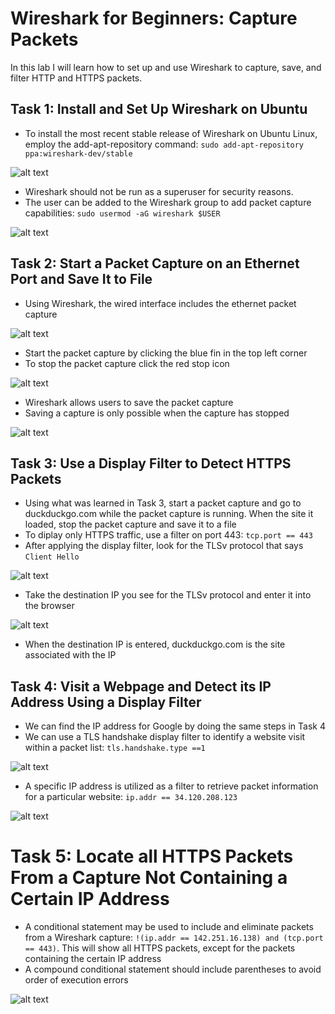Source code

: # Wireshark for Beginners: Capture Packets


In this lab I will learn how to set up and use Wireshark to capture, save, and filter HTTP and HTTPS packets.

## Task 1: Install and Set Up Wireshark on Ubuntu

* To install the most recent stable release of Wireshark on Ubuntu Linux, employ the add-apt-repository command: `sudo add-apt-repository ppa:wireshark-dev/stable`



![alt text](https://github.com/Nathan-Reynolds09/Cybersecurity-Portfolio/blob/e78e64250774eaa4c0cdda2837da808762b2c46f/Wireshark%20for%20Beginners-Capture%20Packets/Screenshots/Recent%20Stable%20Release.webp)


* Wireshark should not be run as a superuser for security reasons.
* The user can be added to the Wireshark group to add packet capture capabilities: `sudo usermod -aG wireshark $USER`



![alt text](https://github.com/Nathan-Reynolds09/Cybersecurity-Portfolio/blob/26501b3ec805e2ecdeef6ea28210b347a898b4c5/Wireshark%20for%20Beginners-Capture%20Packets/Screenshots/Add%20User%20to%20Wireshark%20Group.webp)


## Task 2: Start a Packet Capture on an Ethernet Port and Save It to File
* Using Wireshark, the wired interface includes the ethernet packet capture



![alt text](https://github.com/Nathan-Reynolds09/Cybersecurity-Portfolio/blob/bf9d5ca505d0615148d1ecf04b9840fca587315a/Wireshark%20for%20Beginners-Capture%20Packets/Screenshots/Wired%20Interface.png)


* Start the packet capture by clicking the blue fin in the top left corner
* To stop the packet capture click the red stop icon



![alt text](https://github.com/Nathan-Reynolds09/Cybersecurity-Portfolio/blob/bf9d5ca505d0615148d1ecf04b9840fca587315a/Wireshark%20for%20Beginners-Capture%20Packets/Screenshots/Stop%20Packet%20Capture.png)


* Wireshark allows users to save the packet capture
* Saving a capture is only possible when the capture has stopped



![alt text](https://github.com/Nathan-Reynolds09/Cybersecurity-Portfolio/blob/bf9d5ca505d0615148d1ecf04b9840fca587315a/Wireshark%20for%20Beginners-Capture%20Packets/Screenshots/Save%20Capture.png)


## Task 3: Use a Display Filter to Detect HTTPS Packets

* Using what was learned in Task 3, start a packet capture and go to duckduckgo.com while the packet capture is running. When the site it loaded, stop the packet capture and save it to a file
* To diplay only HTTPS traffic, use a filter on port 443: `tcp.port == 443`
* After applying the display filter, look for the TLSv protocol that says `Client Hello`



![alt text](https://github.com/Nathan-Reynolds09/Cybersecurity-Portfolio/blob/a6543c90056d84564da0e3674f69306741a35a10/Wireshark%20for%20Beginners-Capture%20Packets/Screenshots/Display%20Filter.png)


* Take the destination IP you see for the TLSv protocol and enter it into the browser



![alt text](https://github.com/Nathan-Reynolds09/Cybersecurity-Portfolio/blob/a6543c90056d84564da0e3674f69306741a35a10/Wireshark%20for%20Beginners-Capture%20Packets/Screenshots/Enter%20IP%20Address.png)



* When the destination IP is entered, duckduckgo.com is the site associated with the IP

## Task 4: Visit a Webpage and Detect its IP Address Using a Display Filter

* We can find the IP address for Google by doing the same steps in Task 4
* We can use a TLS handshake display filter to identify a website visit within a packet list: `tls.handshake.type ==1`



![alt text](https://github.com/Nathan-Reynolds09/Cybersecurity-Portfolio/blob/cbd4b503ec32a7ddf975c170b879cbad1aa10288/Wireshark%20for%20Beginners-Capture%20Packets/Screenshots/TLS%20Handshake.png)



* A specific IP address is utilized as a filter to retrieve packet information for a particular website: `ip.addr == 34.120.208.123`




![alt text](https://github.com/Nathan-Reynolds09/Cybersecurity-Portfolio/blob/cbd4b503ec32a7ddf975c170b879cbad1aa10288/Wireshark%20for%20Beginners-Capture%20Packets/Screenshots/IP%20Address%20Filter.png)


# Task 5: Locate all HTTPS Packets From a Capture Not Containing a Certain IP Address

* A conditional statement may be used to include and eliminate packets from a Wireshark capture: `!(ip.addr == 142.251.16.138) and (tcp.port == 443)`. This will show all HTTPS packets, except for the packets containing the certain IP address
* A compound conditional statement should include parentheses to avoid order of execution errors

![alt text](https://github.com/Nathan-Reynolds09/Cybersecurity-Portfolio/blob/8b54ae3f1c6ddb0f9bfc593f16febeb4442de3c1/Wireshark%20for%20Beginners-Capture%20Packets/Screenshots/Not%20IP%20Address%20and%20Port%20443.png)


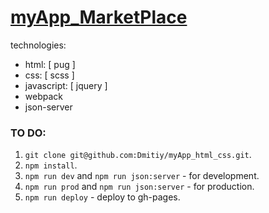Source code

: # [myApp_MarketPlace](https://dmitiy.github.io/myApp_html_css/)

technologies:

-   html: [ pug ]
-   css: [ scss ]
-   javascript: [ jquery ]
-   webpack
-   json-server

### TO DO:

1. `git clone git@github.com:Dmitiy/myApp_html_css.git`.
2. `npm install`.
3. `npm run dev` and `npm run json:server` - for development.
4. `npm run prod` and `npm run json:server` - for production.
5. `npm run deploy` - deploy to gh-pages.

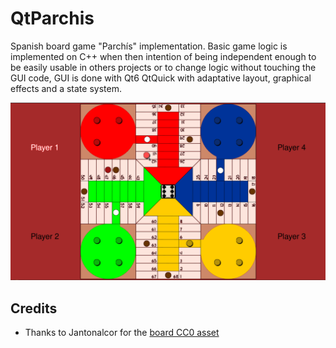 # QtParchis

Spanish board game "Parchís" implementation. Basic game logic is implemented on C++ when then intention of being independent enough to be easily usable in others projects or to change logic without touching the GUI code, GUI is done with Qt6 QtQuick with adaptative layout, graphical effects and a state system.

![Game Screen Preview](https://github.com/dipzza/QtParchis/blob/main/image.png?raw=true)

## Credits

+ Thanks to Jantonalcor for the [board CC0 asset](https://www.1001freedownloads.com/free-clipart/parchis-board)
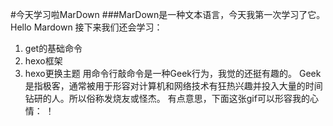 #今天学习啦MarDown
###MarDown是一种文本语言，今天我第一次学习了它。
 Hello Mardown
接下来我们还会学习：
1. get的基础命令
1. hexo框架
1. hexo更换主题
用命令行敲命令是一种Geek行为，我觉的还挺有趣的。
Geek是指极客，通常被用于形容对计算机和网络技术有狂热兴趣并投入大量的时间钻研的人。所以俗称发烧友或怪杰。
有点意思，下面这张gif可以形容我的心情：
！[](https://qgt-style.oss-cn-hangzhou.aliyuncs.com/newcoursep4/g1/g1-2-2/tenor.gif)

--------------------------------------------------

WHAT IS NEEDED: Scan the data for lines containing "destination" and copy all of them.

YOUR SOLUTION:
* Take the destination IP you see for the TLSv protocol and enter it into the browser
* When the destination IP is entered, duckduckgo.com is the site associated with the IP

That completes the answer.